● **Problem**
From the entries below, reproduce exactly the line containing "open ./Test.app # or open in Finder", the line containing "## Introduction", and every line in between, with nothing added.

● **Input**
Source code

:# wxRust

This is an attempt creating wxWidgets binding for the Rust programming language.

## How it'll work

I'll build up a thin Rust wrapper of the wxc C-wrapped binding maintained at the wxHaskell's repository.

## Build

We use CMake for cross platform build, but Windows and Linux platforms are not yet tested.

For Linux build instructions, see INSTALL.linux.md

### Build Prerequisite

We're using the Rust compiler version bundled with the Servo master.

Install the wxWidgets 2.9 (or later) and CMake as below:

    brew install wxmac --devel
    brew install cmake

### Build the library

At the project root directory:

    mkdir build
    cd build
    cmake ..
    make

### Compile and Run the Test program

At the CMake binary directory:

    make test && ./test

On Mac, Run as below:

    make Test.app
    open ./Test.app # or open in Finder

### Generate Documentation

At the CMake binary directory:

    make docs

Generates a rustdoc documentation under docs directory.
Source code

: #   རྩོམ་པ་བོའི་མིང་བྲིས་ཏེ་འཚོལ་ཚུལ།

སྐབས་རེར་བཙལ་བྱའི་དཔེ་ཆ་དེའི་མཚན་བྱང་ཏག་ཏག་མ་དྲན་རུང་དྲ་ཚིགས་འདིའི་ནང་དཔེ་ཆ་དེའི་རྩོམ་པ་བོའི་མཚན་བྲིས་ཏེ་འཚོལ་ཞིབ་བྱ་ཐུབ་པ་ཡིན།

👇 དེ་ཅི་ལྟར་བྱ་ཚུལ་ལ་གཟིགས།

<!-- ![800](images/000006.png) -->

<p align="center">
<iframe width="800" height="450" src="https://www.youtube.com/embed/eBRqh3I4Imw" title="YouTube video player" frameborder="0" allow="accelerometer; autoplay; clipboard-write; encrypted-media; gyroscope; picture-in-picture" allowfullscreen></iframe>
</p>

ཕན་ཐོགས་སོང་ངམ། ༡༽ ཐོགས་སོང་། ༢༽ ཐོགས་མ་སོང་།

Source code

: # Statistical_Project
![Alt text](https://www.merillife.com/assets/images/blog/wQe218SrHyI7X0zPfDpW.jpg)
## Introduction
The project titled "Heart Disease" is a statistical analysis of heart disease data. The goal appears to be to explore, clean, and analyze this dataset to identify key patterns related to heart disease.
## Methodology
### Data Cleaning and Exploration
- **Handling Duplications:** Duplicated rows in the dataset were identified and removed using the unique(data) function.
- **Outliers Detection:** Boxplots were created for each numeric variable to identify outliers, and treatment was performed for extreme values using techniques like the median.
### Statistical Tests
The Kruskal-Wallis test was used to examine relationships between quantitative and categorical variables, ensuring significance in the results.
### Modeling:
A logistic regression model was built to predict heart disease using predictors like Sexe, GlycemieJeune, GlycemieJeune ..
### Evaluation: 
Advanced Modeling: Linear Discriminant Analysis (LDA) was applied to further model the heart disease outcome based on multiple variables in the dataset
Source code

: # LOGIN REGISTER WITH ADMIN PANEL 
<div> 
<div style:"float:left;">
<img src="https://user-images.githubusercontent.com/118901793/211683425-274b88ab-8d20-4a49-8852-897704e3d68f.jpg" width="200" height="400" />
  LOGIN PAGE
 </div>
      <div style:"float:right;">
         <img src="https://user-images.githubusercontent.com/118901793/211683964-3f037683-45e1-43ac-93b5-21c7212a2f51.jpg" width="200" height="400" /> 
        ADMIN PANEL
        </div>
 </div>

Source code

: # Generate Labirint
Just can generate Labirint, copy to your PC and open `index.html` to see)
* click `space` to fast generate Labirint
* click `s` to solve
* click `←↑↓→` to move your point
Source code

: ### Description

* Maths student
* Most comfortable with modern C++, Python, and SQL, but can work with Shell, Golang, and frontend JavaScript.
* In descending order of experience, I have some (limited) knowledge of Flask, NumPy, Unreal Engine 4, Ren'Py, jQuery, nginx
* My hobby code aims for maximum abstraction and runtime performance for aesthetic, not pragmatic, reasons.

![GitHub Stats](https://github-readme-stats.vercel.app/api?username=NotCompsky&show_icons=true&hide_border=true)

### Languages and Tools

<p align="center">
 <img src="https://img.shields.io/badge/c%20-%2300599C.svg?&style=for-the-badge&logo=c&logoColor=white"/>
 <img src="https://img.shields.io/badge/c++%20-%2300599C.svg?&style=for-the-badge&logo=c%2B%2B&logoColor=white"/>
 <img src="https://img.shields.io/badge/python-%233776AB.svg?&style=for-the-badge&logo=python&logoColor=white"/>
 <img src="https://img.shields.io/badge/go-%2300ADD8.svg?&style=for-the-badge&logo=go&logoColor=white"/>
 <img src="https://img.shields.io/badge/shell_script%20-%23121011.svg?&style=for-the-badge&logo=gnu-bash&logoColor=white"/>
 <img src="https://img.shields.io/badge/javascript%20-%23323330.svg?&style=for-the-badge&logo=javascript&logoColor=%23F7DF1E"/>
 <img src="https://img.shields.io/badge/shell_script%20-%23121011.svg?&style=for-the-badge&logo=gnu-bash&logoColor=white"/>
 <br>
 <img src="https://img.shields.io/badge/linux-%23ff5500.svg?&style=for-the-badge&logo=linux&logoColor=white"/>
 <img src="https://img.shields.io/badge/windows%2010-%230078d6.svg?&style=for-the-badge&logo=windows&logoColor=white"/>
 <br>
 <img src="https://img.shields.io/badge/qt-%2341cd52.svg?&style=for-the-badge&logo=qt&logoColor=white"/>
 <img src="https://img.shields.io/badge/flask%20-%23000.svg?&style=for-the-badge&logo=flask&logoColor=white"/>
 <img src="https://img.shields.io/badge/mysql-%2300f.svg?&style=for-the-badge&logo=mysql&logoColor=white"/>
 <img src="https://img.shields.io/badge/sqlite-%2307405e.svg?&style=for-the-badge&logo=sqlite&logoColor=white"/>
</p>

● **Reply**
    open ./Test.app # or open in Finder

### Generate Documentation

At the CMake binary directory:

    make docs

Generates a rustdoc documentation under docs directory.
Source code

: #   རྩོམ་པ་བོའི་མིང་བྲིས་ཏེ་འཚོལ་ཚུལ།

སྐབས་རེར་བཙལ་བྱའི་དཔེ་ཆ་དེའི་མཚན་བྱང་ཏག་ཏག་མ་དྲན་རུང་དྲ་ཚིགས་འདིའི་ནང་དཔེ་ཆ་དེའི་རྩོམ་པ་བོའི་མཚན་བྲིས་ཏེ་འཚོལ་ཞིབ་བྱ་ཐུབ་པ་ཡིན།

👇 དེ་ཅི་ལྟར་བྱ་ཚུལ་ལ་གཟིགས།

<!-- ![800](images/000006.png) -->

<p align="center">
<iframe width="800" height="450" src="https://www.youtube.com/embed/eBRqh3I4Imw" title="YouTube video player" frameborder="0" allow="accelerometer; autoplay; clipboard-write; encrypted-media; gyroscope; picture-in-picture" allowfullscreen></iframe>
</p>

ཕན་ཐོགས་སོང་ངམ། ༡༽ ཐོགས་སོང་། ༢༽ ཐོགས་མ་སོང་།

Source code

: # Statistical_Project
![Alt text](https://www.merillife.com/assets/images/blog/wQe218SrHyI7X0zPfDpW.jpg)
## Introduction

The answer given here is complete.